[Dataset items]
************

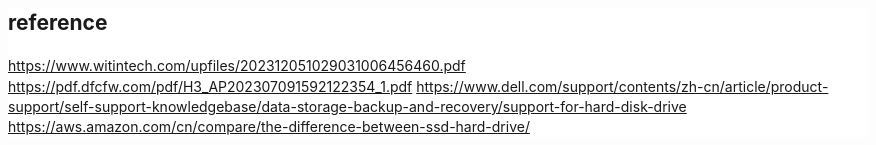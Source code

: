
## reference
https://www.witintech.com/upfiles/202312051029031006456460.pdf
https://pdf.dfcfw.com/pdf/H3_AP202307091592122354_1.pdf 
https://www.dell.com/support/contents/zh-cn/article/product-support/self-support-knowledgebase/data-storage-backup-and-recovery/support-for-hard-disk-drive
https://aws.amazon.com/cn/compare/the-difference-between-ssd-hard-drive/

************

_ASSIGNMENT:_
Find the line containing "https://www.witintech.com/upfiles/202312051029031006456460.pdf", then output it and every line after it to the end of the data, exactly.

_RESPONSE AREA:_
https://www.witintech.com/upfiles/202312051029031006456460.pdf
https://pdf.dfcfw.com/pdf/H3_AP202307091592122354_1.pdf 
https://www.dell.com/support/contents/zh-cn/article/product-support/self-support-knowledgebase/data-storage-backup-and-recovery/support-for-hard-disk-drive
https://aws.amazon.com/cn/compare/the-difference-between-ssd-hard-drive/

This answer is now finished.